Vind
Vind Menu

NTB en VCTN blijken niet wars van “alternative facts”

Op 18 december jl. verscheen een open brief aan de overheid en het CVTA waarin gesteld werd dat de Collectieve Beheers Organisaties(CBO) BUMA en STEMRA toebehoren aan de auteurs en dat de muziekuitgevers geen recht zouden hebben op bestuurszetels. Het argument daarvoor zou zijn dat muziekuitgevers een afgeleid recht hebben via een contractuele overdracht van rechten, terwijl de auteurs een wettelijk recht op auteursrecht hebben.
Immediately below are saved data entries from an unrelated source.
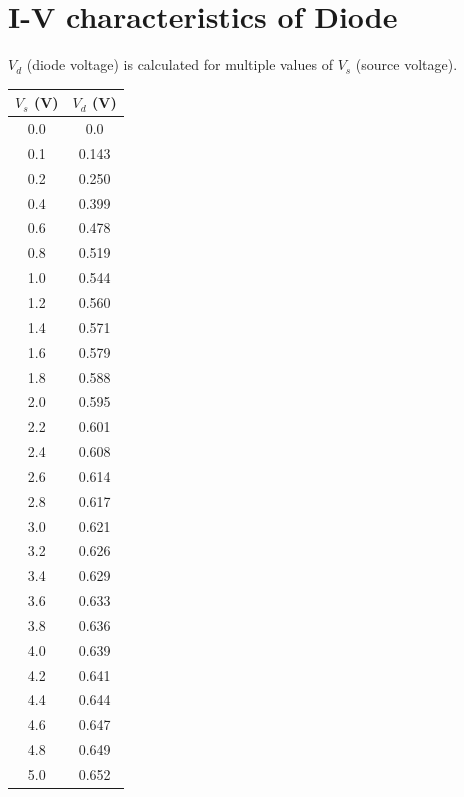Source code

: \documentclass[12pt,a4paper]{report}
\begin{document}
\section{I-V characteristics of Diode}
$V_d$ (diode voltage) is calculated for multiple values of $V_s$ (source voltage).
\begin{figure}[!ht]
\centering
{}%
\end{figure}
\pagebreak
\begin{table}[h!]
\centering
\begin{tabular}{|c|c|}
\hline
$V_s$ (V) & $V_d$ (V) \\
\hline
0.0 & 0.0 \\
0.1 & 0.143 \\
0.2 & 0.250 \\
0.4 & 0.399 \\
0.6 & 0.478 \\
0.8 & 0.519 \\
1.0 & 0.544 \\
1.2 & 0.560 \\
1.4 & 0.571 \\
1.6 & 0.579 \\
1.8 & 0.588 \\
2.0 & 0.595 \\
2.2 & 0.601 \\
2.4 & 0.608 \\
2.6 & 0.614 \\
2.8 & 0.617 \\
3.0 & 0.621 \\
3.2 & 0.626 \\
3.4 & 0.629 \\
3.6 & 0.633 \\
3.8 & 0.636 \\
4.0 & 0.639 \\
4.2 & 0.641 \\
4.4 & 0.644 \\
4.6 & 0.647 \\
4.8 & 0.649 \\
5.0 & 0.652 \\
\hline
\end{tabular}
\end{table}
\end{document}
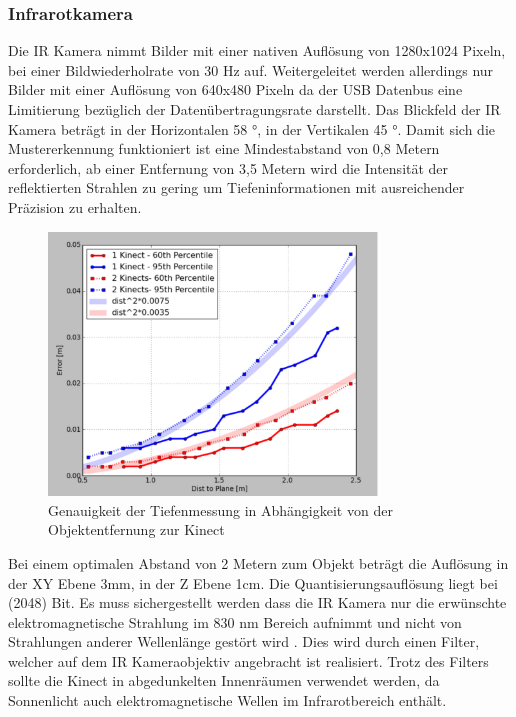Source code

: \subsubsection{Infrarotkamera}
Die IR Kamera nimmt Bilder mit einer nativen Auflösung von 1280x1024 Pixeln, bei einer Bildwiederholrate von 30 Hz auf. Weitergeleitet werden allerdings nur Bilder mit einer Auflösung von 640x480 Pixeln da der USB Datenbus eine Limitierung bezüglich der Datenübertragungsrate darstellt. Das Blickfeld der IR Kamera beträgt in der Horizontalen 58 °, in der Vertikalen 45 °. Damit sich die Mustererkennung funktioniert ist eine Mindestabstand von 0,8 Metern erforderlich, ab einer Entfernung von 3,5 Metern wird die Intensität der reflektierten Strahlen zu gering um Tiefeninformationen mit ausreichender Präzision zu erhalten.
\begin{figure}
  \vspace{-20pt}
  \begin{center}
        \includegraphics[height=7cm]{Res/Res_to_Dist.png}
  \end{center}
  \vspace{-20pt}
  \caption{Genauigkeit der Tiefenmessung in Abhängigkeit von der Objektentfernung zur Kinect }
  \vspace{-10pt}
\end{figure}
Bei einem optimalen Abstand von 2 Metern zum Objekt beträgt die Auflösung in der XY Ebene 3mm, in der Z Ebene 1cm.
Die Quantisierungsauflösung liegt bei  (2048) Bit.
Es muss sichergestellt werden dass die IR Kamera nur die erwünschte elektromagnetische Strahlung im 830 nm Bereich aufnimmt und nicht von Strahlungen anderer Wellenlänge gestört wird . Dies wird durch einen Filter, welcher auf dem IR Kameraobjektiv angebracht ist realisiert.
Trotz des Filters sollte die Kinect in abgedunkelten Innenräumen verwendet werden, da  Sonnenlicht auch elektromagnetische Wellen im Infrarotbereich enthält.
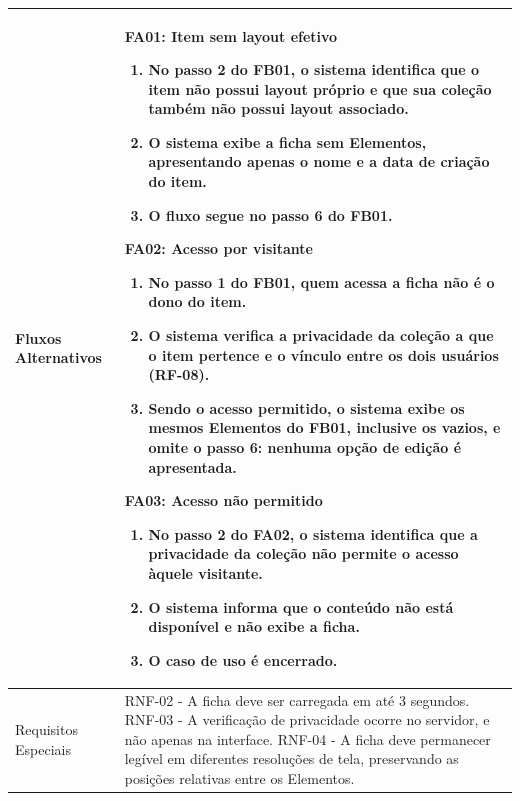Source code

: \begin{longtable}{ >{\raggedright}p{2.8cm} | >{\raggedright\arraybackslash}p{10.7cm} }
Fluxos Alternativos & \mbox{}
\textbf{FA01:} Item sem layout efetivo
\vspace{2pt}
\begin{enumerate}[nosep,leftmargin=1.2em,topsep=0pt,partopsep=0pt,parsep=0pt,itemsep=0pt,after=\vspace{2pt}]
    \item No passo 2 do FB01, o sistema identifica que o item não possui layout próprio e que sua coleção também não possui layout associado.
    \item O sistema exibe a ficha sem Elementos, apresentando apenas o nome e a data de criação do item.
    \item O fluxo segue no passo 6 do FB01.
\end{enumerate}

\textbf{FA02:} Acesso por visitante
\vspace{2pt}
\begin{enumerate}[nosep,leftmargin=1.2em,topsep=0pt,partopsep=0pt,parsep=0pt,itemsep=0pt,after=\vspace{2pt}]
    \item No passo 1 do FB01, quem acessa a ficha não é o dono do item.
    \item O sistema verifica a privacidade da coleção a que o item pertence e o vínculo entre os dois usuários (RF-08).
    \item Sendo o acesso permitido, o sistema exibe os mesmos Elementos do FB01, inclusive os vazios, e omite o passo 6: nenhuma opção de edição é apresentada.
\end{enumerate}

\textbf{FA03:} Acesso não permitido
\vspace{2pt}
\begin{enumerate}[nosep,leftmargin=1.2em,topsep=0pt,partopsep=0pt,parsep=0pt,itemsep=0pt,after=\vspace{2pt}]
    \item No passo 2 do FA02, o sistema identifica que a privacidade da coleção não permite o acesso àquele visitante.
    \item O sistema informa que o conteúdo não está disponível e não exibe a ficha.
    \item O caso de uso é encerrado.
\end{enumerate}
\mbox{} \\ \hline

Requisitos Especiais & RNF-02 - A ficha deve ser carregada em até 3 segundos. RNF-03 - A verificação de privacidade ocorre no servidor, e não apenas na interface. RNF-04 - A ficha deve permanecer legível em diferentes resoluções de tela, preservando as posições relativas entre os Elementos. \\ \hline


\end{longtable}
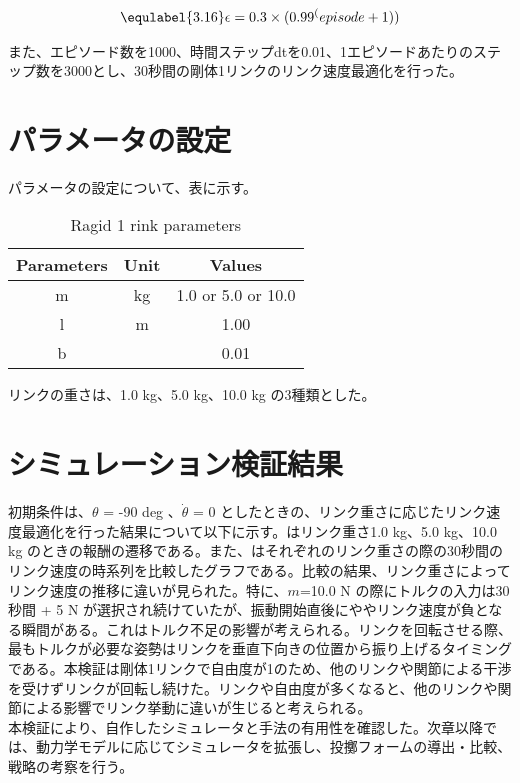 \begin{eqnarray}
  \equlabel{3.16}
  \epsilon = 0.3 \times ({0.99}^(episode + 1))
\end{eqnarray}

また、エピソード数を1000、時間ステップdtを0.01、1エピソードあたりのステップ数を3000とし、30秒間の剛体1リンクのリンク速度最適化を行った。
\section{パラメータの設定}
パラメータの設定について、表に示す。
\begin{table}[tb]
  \begin{center}
    \caption{Ragid 1 rink parameters}
    \begin{tabular}{c|c|c}
      \hline
      Parameters & Unit & Values \\
      \hline
      m & kg & 1.0 or 5.0 or 10.0\\
      l & m & 1.00 \\
      b &  & 0.01 \\
      \hline
    \end{tabular}
  \end{center}
\end{table}
リンクの重さは、1.0 kg、5.0 kg、10.0 kg の3種類とした。
\section{シミュレーション検証結果}
初期条件は、$\theta$ = -90 deg 、$\dot{\theta}$ = 0 としたときの、リンク重さに応じたリンク速度最適化を行った結果について以下に示す。はリンク重さ1.0 kg、5.0 kg、10.0 kg のときの報酬の遷移である。また、はそれぞれのリンク重さの際の30秒間のリンク速度の時系列を比較したグラフである。比較の結果、リンク重さによってリンク速度の推移に違いが見られた。特に、$m$=10.0 N の際にトルクの入力は30秒間 + 5 N が選択され続けていたが、振動開始直後にややリンク速度が負となる瞬間がある。これはトルク不足の影響が考えられる。リンクを回転させる際、最もトルクが必要な姿勢はリンクを垂直下向きの位置から振り上げるタイミングである。本検証は剛体1リンクで自由度が1のため、他のリンクや関節による干渉を受けずリンクが回転し続けた。リンクや自由度が多くなると、他のリンクや関節による影響でリンク挙動に違いが生じると考えられる。\\
本検証により、自作したシミュレータと手法の有用性を確認した。次章以降では、動力学モデルに応じてシミュレータを拡張し、投擲フォームの導出・比較、戦略の考察を行う。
Dat de rechten zijn zoals ze zijn, bestrijden wij niet, maar de conclusie dat muziekuitgevers daarmee geen recht hebben op bestuurszetels in een CBO is apert onjuist.

Wie er rechthebbende is in een CBO wordt bepaald door de Wet toezicht en geschillenbeslechting collectieve beheersorganisaties auteurs- en naburige rechten. In die wet staat een definitie van rechthebbende en die luidt als volgt: “elke natuurlijk persoon of organisatie anders dan een collectieve beheersorganisatie die houder is van een auteursrecht of naburig recht, of krachtens een overeenkomst voor de exploitatie van rechten of bij wet aanspraak kan maken op een aandeel in de rechteninkomsten.“

Het recht in rechthebbende blijkt dus volgens de wet te slaan op het recht op inkomsten en verwijst dus niet naar het hebben van een auteursrecht onder de wet.

Wij verwijzen tevens naar de situatie in de andere EU landen waar deze discussie in het geheel niet speelt. Daarnaast kent Buma/Stemra vanaf 1913 een historie waarin de muziekuitgevers deel hebben uitgemaakt en mede aan de basis hebben gestaan van oprichting en succes van de beide organisaties.

Allemaal zaken die naar onze stellige verwachting zullen gaan leiden tot een verwerpen van het gedane verzoek om muziekuitgevers te weren uit de besturen van Buma en Stemra.

De muziekuitgevers zouden daarnaast een belangenconflict hebben omdat zij rechten online zelf zijn gaan exploiteren. Echter voor auteurs en zusterorganisaties van Buma Stemra geldt hetzelfde. Allen komen tegemoet aan de wensen van de Europese commissie die in dezelfde Europese Richtlijn waar NTB en VCTN naar verwijzen de mogelijkheid van flexibel rechtenbeheer in het belang van alle rechthebbenden uitdrukkelijk introduceerde.

Muziekuitgevers zouden een financieel belang hebben om afdrachten van gebruikers zo beperkt mogelijk te houden. Muziekuitgevers handelen echter in het belang van hun auteurs en streven logischerwijs voor hun auteurs naar een maximale vergoeding voor hun rechten. En dat laatste is geheel in lijn met waar NTB en VCT in hun open brief mee afsluiten, namelijk een eerlijk inkomen voor de auteurs. Daar zijn we het met elkaar over eens.